***** Data supplied

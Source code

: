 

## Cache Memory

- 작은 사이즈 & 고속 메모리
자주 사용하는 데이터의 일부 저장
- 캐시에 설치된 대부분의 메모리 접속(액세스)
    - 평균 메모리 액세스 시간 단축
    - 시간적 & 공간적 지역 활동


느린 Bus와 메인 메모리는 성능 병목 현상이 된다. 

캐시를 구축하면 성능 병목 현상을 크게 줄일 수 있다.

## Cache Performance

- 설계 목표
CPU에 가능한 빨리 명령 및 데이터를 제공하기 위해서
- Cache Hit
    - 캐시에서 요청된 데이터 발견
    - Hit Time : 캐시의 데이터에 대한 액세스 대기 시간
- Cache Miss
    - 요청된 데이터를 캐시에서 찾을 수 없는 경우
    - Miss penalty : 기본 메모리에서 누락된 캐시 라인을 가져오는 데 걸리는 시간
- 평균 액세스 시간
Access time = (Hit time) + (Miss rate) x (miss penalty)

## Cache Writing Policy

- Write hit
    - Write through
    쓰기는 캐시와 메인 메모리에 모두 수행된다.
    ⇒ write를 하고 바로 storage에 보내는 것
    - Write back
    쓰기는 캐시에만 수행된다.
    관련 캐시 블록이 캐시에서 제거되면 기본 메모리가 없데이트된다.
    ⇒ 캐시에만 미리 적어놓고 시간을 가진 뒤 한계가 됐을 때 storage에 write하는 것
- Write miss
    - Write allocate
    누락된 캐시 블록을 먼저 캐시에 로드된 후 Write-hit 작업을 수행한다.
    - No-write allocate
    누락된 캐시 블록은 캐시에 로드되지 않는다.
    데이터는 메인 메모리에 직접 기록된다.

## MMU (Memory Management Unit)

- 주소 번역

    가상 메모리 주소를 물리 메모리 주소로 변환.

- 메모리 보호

**********

Return only those lines of the records that contain the string "캐시에만".

    쓰기는 캐시에만 수행된다.
    ⇒ 캐시에만 미리 적어놓고 시간을 가진 뒤 한계가 됐을 때 storage에 write하는 것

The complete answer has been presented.